Convener:*Tsubasa Otake(Division of Sustainable Resources Engineering, Faculty of Engineering, Hokkaido University), Yohey Suzuki(Graduate School of Science, The University of Tokyo), Fumito Shiraishi(Department of Earth and Planetary Systems Science, Graduate School of Science, Hiroshima University), Ken Takai(Extremobiosphere Research Center, Japan Agency for Marine-Earth Science & Technology), Yuichiro Ueno(Department of Earth and Planetary Sciences, Tokyo Institute of Technology), Takeshi Naganuma(Graduate School of Biosphere Science), Takeshi Kakegawa(Graduate School of Science, Tohoku University), Tadashi Yokoyama(Department of Earth and Space Science, Graduate School of Science, Osaka University), Kentaro Nakamura(Precambrian Ecosystem Laboratory (PEL), Japan Agency for Marine-Earth Science and Technology (JAMSTEC)), Chair:Fumito Shiraishi(Department of Earth and Planetary Systems Science, Graduate School of Science, Hiroshima University), Ken Takai(Extremobiosphere Research Center, Japan Agency for Marine-Earth Science & Technology)

3:15 PM - 3:30 PM

[U05-15] Biogeochemical cycles of iron and carbon in biogenic iron-rich sediment

*Sakiko KIKUCHI1, Hiroko MAKITA2, Uta KONNO2, Fumito SHIRAISHI1, Ken TAKAI2, Yoshio TAKAHASHI1 (1.Department of Earth and Planetary Systems Science, Graduate School of Science, Hiroshima University, 2.Japan Agency for Marine-Earth Science and Technology)

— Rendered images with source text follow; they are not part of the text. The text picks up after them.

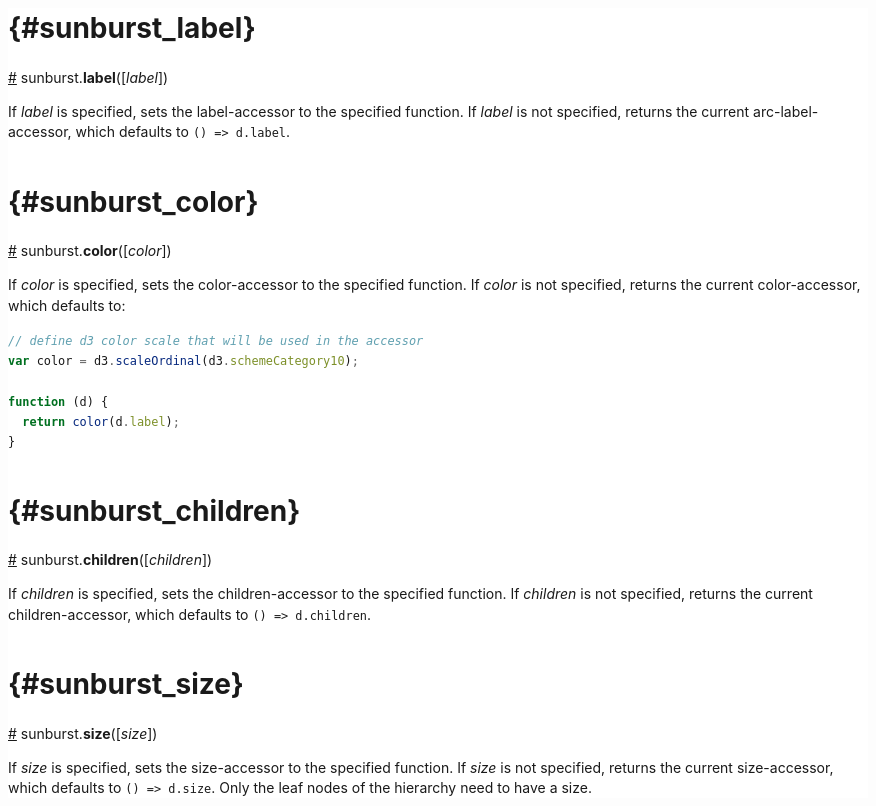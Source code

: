 # {#sunburst_label}
[#](#sunburst_label) sunburst.**label**([*label*])

If *label* is specified, sets the label-accessor to the specified function. If *label* is not specified, returns the current arc-label-accessor, which defaults to `() => d.label`.

# {#sunburst_color}
[#](#sunburst_color) sunburst.**color**([*color*])

If *color* is specified, sets the color-accessor to the specified function. If *color* is not specified, returns the current color-accessor, which defaults to:

```javascript
// define d3 color scale that will be used in the accessor
var color = d3.scaleOrdinal(d3.schemeCategory10);

function (d) {
  return color(d.label);
}
```

# {#sunburst_children}
[#](#sunburst_children) sunburst.**children**([*children*])

If *children* is specified, sets the children-accessor to the specified function. If *children* is not specified, returns the current children-accessor, which defaults to `() => d.children`.

# {#sunburst_size}
[#](#sunburst_size) sunburst.**size**([*size*])

If *size* is specified, sets the size-accessor to the specified function. If *size* is not specified, returns the current size-accessor, which defaults to `() => d.size`. Only the leaf nodes of the hierarchy need to have a size.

Keywords:iron oxides, iron-oxidizing bacteria, Ferrihydrite, Siderite, iron-reducing bacteria, methane

Biogenic iron oxides are the mixture of iron oxyhydroxides and organic materials which are produced by the metabolic activities of bacteria. These biogenic iron oxides work not only as adsorbent for various trace elements, but also as a source of iron and carbon for microorganisms. However, there is only little information about the degradation process of biogenic iron oxides and the effect to microbial activities after their sedimentation. Thus, the purpose of our study is to identify the spatial changes of iron species and microbial communities in biogenic iron-rich sediment (10 cm long). We observed the existence sharp shifts for iron mineral species and microbial communities in the sediment. The dominance of ferrihydrite at the surface sediment (0-2 cm) subsequently turned into goethite and siderite at sediment depth 2-5 cm, corresponding to the iron reduction. However, iron reduction was depleted at depth deeper than 5 cm, as opposed to the remarkable increase of methane concentration. The microbial clone libraries were dominated by iron-oxidizing chemolithoautotrophic bacteria in the sediment 0-2 cm. In contrast, phylotypes represented by iron reducing and fermenting bacteria at 4 cm, and uncultured delta-proteobacteria and methnogenic archaea were recovered at 10 cm depth. These changes of iron mineral species, carbon metabolisms, and microbial communities only within a few centimeter intervals will also couple to the drastic change in cycles of trace element around the biogenic iron-rich sediment.